Revision as of 10:34, 8 March 2012

1896-02-21 Bob Fitzsimmons w co 1 (finish) Peter Maher, Nr Langtry, Texas, USA. Referee: George Siler. This one took place near Langtry, opposite El Paso across the Rio Grande River. The first proper fight intended to be filmed, once Fitzsimmons (165) knew he was not in on the deal he knocked Maher (180) out in 95 seconds, the finishing blow being a short right to the jaw. Having stepped inside Maher’s swinging right to deliver the kayo Fitzsimmons was made up when he found that the Kinetoscope operators had been unable to set the machine up in time to film any of the action whatsoever.

A lot of people still thought a champion should lose his title in the ring and with the public refusing to fully recognise Fitzsimmons after his defeat of Maher, Corbett eventually regained his taste for boxing and was matched to meet Tom Sharkey over four rounds at the Mechanics’ Pavilion, San Francisco, California on 24 June.
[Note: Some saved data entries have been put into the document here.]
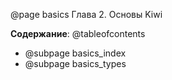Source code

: @page basics Глава 2. Основы Kiwi

**Содержание**:
@tableofcontents
- @subpage basics_index
- @subpage basics_types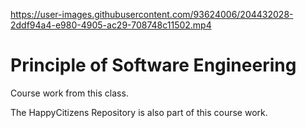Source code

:https://user-images.githubusercontent.com/93624006/204432028-2ddf94a4-e980-4905-ac29-708748c11502.mp4

# Principle of Software Engineering

Course work from this class.

The HappyCitizens Repository is also part of this course work.

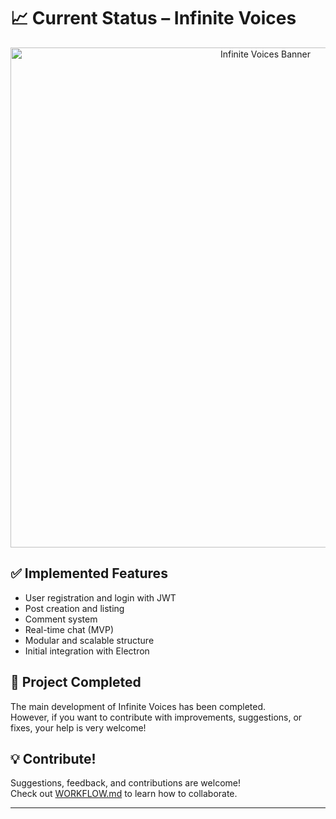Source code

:# 📈 Current Status – Infinite Voices

<p align="center">
  <img src="https://github.com/user-attachments/assets/4bdba1b7-2906-467a-94c9-d9a6705afb71" alt="Infinite Voices Banner" width="800">
</p>

## ✅ Implemented Features

- User registration and login with JWT
- Post creation and listing
- Comment system
- Real-time chat (MVP)
- Modular and scalable structure
- Initial integration with Electron

## 🏁 Project Completed

The main development of Infinite Voices has been completed.  
However, if you want to contribute with improvements, suggestions, or fixes, your help is very welcome!


## 💡 Contribute!

Suggestions, feedback, and contributions are welcome!  
Check out [WORKFLOW.md](WORKFLOW.md) to learn how to collaborate.

---
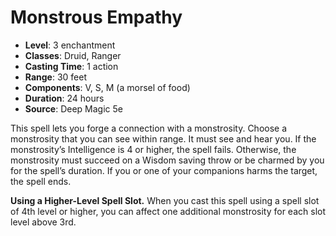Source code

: # Monstrous Empathy

- **Level**: 3 enchantment
- **Classes**: Druid, Ranger
- **Casting Time**: 1 action
- **Range**: 30 feet
- **Components**: V, S, M (a morsel of food)
- **Duration**: 24 hours
- **Source**: Deep Magic 5e

This spell lets you forge a connection with a monstrosity. Choose a monstrosity that you can see within range. It must see and hear you. If the monstrosity’s Intelligence is 4 or higher, the spell fails. Otherwise, the monstrosity must succeed on a Wisdom saving throw or be charmed by you for the spell’s duration. If you or one of your companions harms the target, the spell ends.

**Using a Higher-Level Spell Slot.** When you cast this spell using a spell slot of 4th level or higher, you can affect one additional monstrosity for each slot level above 3rd.

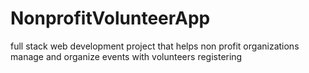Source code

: # NonprofitVolunteerApp
full stack web development project that helps non profit organizations manage and organize events with volunteers registering
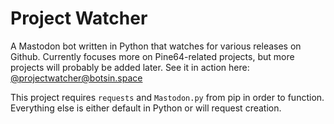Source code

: # Project Watcher
A Mastodon bot written in Python that watches for various releases on Github. Currently focuses more on Pine64-related projects, but more projects will probably be added later. See it in action here: [@projectwatcher@botsin.space](https://botsin.space/@projectwatcher)

This project requires `requests` and `Mastodon.py` from pip in order to function. Everything else is either default in Python or will request creation.
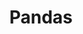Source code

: ---
title: "Pandas"
description: "Dictionaries and Pandas"
tags:
- Computer Science
- Application Development
- Software Development
- Python
- Matplotlib
sidebar_position: 40
last_update:
  date: 6/13/2020
---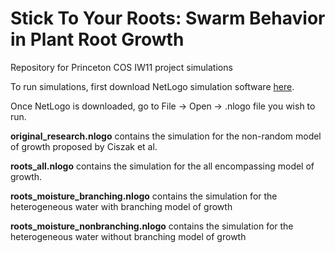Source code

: # Stick To Your Roots: Swarm Behavior in Plant Root Growth

Repository for Princeton COS IW11 project simulations

To run simulations, first download NetLogo simulation software [here](https://ccl.northwestern.edu/netlogo/download.shtml).

Once NetLogo is downloaded, go to File -> Open -> .nlogo file you wish to run.

**original_research.nlogo** contains the simulation for the non-random model of growth proposed by Ciszak et al.

**roots_all.nlogo** contains the simulation for the all encompassing model of growth.

**roots_moisture_branching.nlogo** contains the simulation for the heterogeneous water with branching model of growth

**roots_moisture_nonbranching.nlogo** contains the simulation for the heterogeneous water without branching model of growth
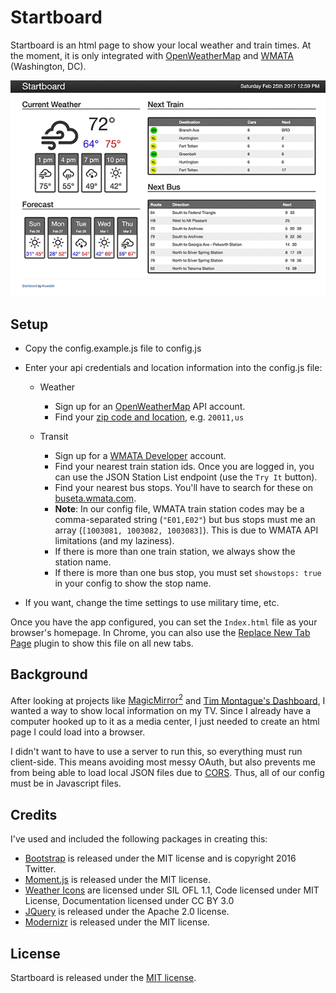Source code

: # Startboard

Startboard is an html page to show your local weather and train times. At the
moment, it is only integrated with [OpenWeatherMap](http://openweathermap.org/)
and [WMATA](https://developer.wmata.com/) (Washington, DC).

![Startboard](startboard.png)


## Setup

* Copy the config.example.js file to config.js
* Enter your api credentials and location information into the config.js file:

  * Weather
    * Sign up for an [OpenWeatherMap](http://openweathermap.org/) API account.
    * Find your [zip code and location](http://openweathermap.org/current#zip), e.g. `20011,us`

  * Transit
    * Sign up for a [WMATA Developer](https://developer.wmata.com/) account.
    * Find your nearest train station ids. Once you are logged in, you can use the JSON Station List endpoint (use the `Try It` button).
    * Find your nearest bus stops. You'll have to search for these on [buseta.wmata.com](https://buseta.wmata.com/).
    * **Note**: In our config file, WMATA train station codes may be a comma-separated string (`"E01,E02"`) but bus stops must me an array (`[1003081, 1003082, 1003083]`). This is due to WMATA API limitations (and my laziness).
    * If there is more than one train station, we always show the station name.
    * If there is more than one bus stop, you must set `showstops: true` in your config to show the stop name.

* If you want, change the time settings to use military time, etc.

Once you have the app configured, you can set the `Index.html` file as your
browser's homepage.  In Chrome, you can also use the [Replace New Tab Page](https://chrome.google.com/webstore/detail/replace-new-tab-page/cnkhddihkmmiiclaipbaaelfojkmlkja) plugin to show this file on all new tabs.

## Background

After looking at projects like [MagicMirror<sup>2</sup>](https://magicmirror.builders/)
and [Tim Montague's Dashboard](https://github.com/timmontague/dashboard), I
wanted a way to show local information on my TV. Since I already have a computer
hooked up to it as a media center, I just needed to create an html page I could
load into a browser.

I didn't want to have to use a server to run this, so everything
must run client-side.  This means avoiding most messy OAuth, but also prevents
me from being able to load local JSON files due to [CORS](https://developer.mozilla.org/en-US/docs/Web/HTTP/Access_control_CORS).
Thus, all of our config must be in Javascript files.

## Credits

I've used and included the following packages in creating this:

* [Bootstrap](http://getbootstrap.com/) is released under the MIT license and is copyright 2016 Twitter.
* [Moment.js](https://momentjs.com/) is released under the MIT license.
* [Weather Icons](https://erikflowers.github.io/weather-icons/) are licensed under SIL OFL 1.1, Code licensed under MIT License, Documentation licensed under CC BY 3.0
* [JQuery](https://jquery.com/) is released under the Apache 2.0 license.
* [Modernizr](https://modernizr.com/) is released under the MIT license.

## License

Startboard is released under the [MIT license](LICENSE).
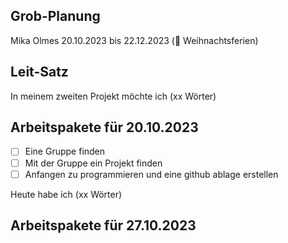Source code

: ## Grob-Planung
Mika Olmes
20.10.2023 bis 22.12.2023 (🎄 Weihnachtsferien)

## Leit-Satz
In meinem zweiten Projekt möchte ich (xx Wörter)

## Arbeitspakete für 20.10.2023
- [ ] Eine Gruppe finden
- [ ] Mit der Gruppe ein Projekt finden
- [ ] Anfangen zu programmieren und eine github ablage erstellen

Heute habe ich (xx Wörter)

## Arbeitspakete für 27.10.2023
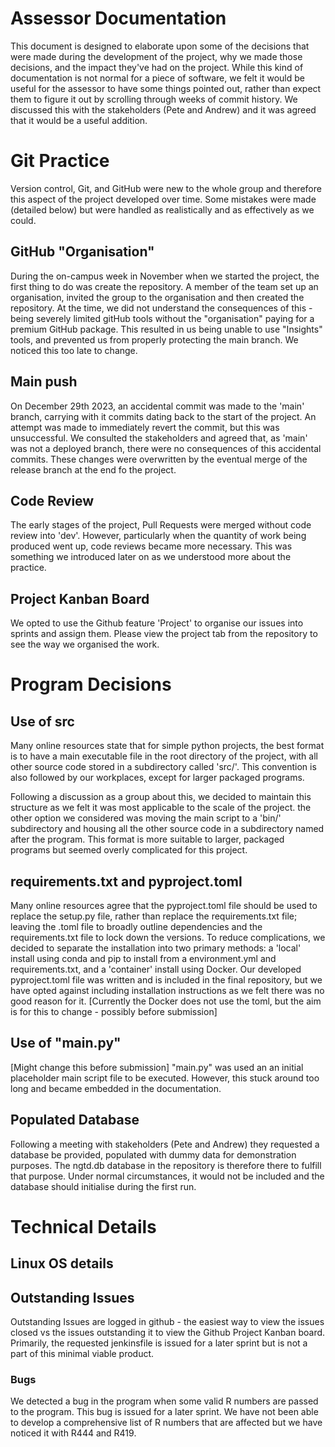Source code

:# Assessor Documentation

This document is designed to elaborate upon some of the decisions that were made during the development of the project, why we made those decisions, and the impact they've had on the project.
While this kind of documentation is not normal for a piece of software, we felt it would be useful for the assessor to have some things pointed out, rather than expect them to figure it out by scrolling through weeks of commit history. We discussed this with the stakeholders (Pete and Andrew) and it was agreed that it would be a useful addition.


# Git Practice

Version control, Git, and GitHub were new to the whole group and therefore this aspect of the project developed over time. Some mistakes were made (detailed below) but were handled as realistically and as effectively as we could.

## GitHub "Organisation"

During the on-campus week in November when we started the project, the first thing to do was create the repository. A member of the team set up an organisation, invited the group to the organisation and then created the repository. At the time, we did not understand the consequences of this - being severely limited gitHub tools without the "organisation" paying for a premium GitHub package. This resulted in us being unable to use "Insights" tools, and prevented us from properly protecting the main branch. We noticed this too late to change.

## Main push

On December 29th 2023, an accidental commit was made to the 'main' branch, carrying with it commits dating back to the start of the project. An attempt was made to immediately revert the commit, but this was unsuccessful. We consulted the stakeholders and agreed that, as 'main' was not a deployed branch, there were no consequences of this accidental commits. These changes were overwritten by the eventual merge of the release branch at the end fo the project.

## Code Review

The early stages of the project, Pull Requests were merged without code review into 'dev'. However, particularly when the quantity of work being produced went up, code reviews became more necessary. This was something we introduced later on as we understood more about the practice.

## Project Kanban Board

We opted to use the Github feature 'Project' to organise our issues into sprints and assign them. Please view the project tab from the repository to see the way we organised the work.

# Program Decisions

## Use of src

Many online resources state that for simple python projects, the best format is to have a main executable file in the root directory of the project, with all other source code stored in a subdirectory called 'src/'. This convention is also followed by our workplaces, except for larger packaged programs. 

Following a discussion as a group about this, we decided to maintain this structure as we felt it was most applicable to the scale of the project. the other option we considered was moving the main script to a 'bin/' subdirectory and housing all the other source code in a subdirectory named after the program. This format is more suitable to larger, packaged programs but seemed overly complicated for this project.

## requirements.txt and pyproject.toml

Many online resources agree that the pyproject.toml file should be used to replace the setup.py file, rather than replace the requirements.txt file; leaving the .toml file to broadly outline dependencies and the requirements.txt file to lock down the versions. To reduce complications, we decided to separate the installation into two primary methods: a 'local' install using conda and pip to install from a environment.yml and requirements.txt, and a 'container' install using Docker. Our developed pyproject.toml file was written and is included in the final repository, but we have opted against including installation instructions as we felt there was no good reason for it.
[Currently the Docker does not use the toml, but the aim is for this to change - possibly before submission]

## Use of "main.py"

[Might change this before submission]
"main.py" was used an an initial placeholder main script file to be executed. However, this stuck around too long and became embedded in the documentation. 

## Populated Database

Following a meeting with stakeholders (Pete and Andrew) they requested a database be provided, populated with dummy data for demonstration purposes. The ngtd.db database in the repository is therefore there to fulfill that purpose. Under normal circumstances, it would not be included and the database should initialise during the first run.

# Technical Details

## Linux OS details

## Outstanding Issues

Outstanding Issues are logged in github - the easiest way to view the issues closed vs the issues outstanding it to view the Github Project Kanban board.
Primarily, the requested jenkinsfile is issued for a later sprint but is not a part of this minimal viable product.

### Bugs

We detected a bug in the program when some valid R numbers are passed to the program. This bug is issued for a later sprint. We have not been able to develop a comprehensive list of R numbers that are affected but we have noticed it with R444 and R419.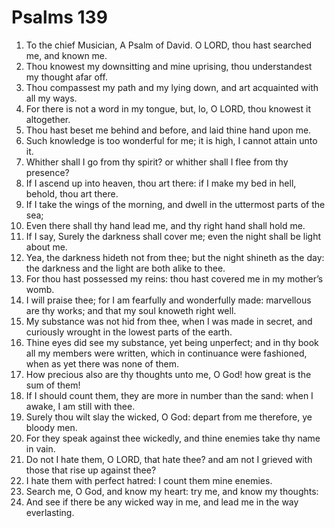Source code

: ﻿# Psalms 139
1. To the chief Musician, A Psalm of David. O LORD, thou hast searched me, and known me. 
2. Thou knowest my downsitting and mine uprising, thou understandest my thought afar off. 
3. Thou compassest my path and my lying down, and art acquainted with all my ways. 
4. For there is not a word in my tongue, but, lo, O LORD, thou knowest it altogether. 
5. Thou hast beset me behind and before, and laid thine hand upon me. 
6. Such knowledge is too wonderful for me; it is high, I cannot attain unto it. 
7. Whither shall I go from thy spirit? or whither shall I flee from thy presence? 
8. If I ascend up into heaven, thou art there: if I make my bed in hell, behold, thou art there. 
9. If I take the wings of the morning, and dwell in the uttermost parts of the sea; 
10. Even there shall thy hand lead me, and thy right hand shall hold me. 
11. If I say, Surely the darkness shall cover me; even the night shall be light about me. 
12. Yea, the darkness hideth not from thee; but the night shineth as the day: the darkness and the light are both alike to thee. 
13. For thou hast possessed my reins: thou hast covered me in my mother’s womb. 
14. I will praise thee; for I am fearfully and wonderfully made: marvellous are thy works; and that my soul knoweth right well. 
15. My substance was not hid from thee, when I was made in secret, and curiously wrought in the lowest parts of the earth. 
16. Thine eyes did see my substance, yet being unperfect; and in thy book all my members were written, which in continuance were fashioned, when as yet there was none of them. 
17. How precious also are thy thoughts unto me, O God! how great is the sum of them! 
18. If I should count them, they are more in number than the sand: when I awake, I am still with thee. 
19. Surely thou wilt slay the wicked, O God: depart from me therefore, ye bloody men. 
20. For they speak against thee wickedly, and thine enemies take thy name in vain. 
21. Do not I hate them, O LORD, that hate thee? and am not I grieved with those that rise up against thee? 
22. I hate them with perfect hatred: I count them mine enemies. 
23. Search me, O God, and know my heart: try me, and know my thoughts: 
24. And see if there be any wicked way in me, and lead me in the way everlasting.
Not at his best, Corbett had a tough time controlling the rushing tactics of Sharkey and was in a bad way after being twice bundled to the floor before being rescued by a police intervention. The decision to stop matters in the final session was taken by the authority when it was felt that the contest had turned into a brawl and was inciting the crowd.

Although he had come close to being beaten Corbett agreed to give Sharkey a return with the title at stake, but after protracted negotiations with nothing signed it was announced on 13 September that the champion had signed articles to meet Fitzsimmons prior to 1 March 1897.

Meantime, Fitzsimmons was matched to fight Sharkey in a warm-up.

On 7 November at The Amphitheatre, Johannesburg, South Africa, Australia’s Joe Goddard knocked out Denver Ed Smith inside four rounds of a scheduled 20. Billed for the South African open title, with some reports mistakenly giving it world championship status, it was nothing of the kind and Goddard, despite regularly challenging the world, was unable to build on that performance.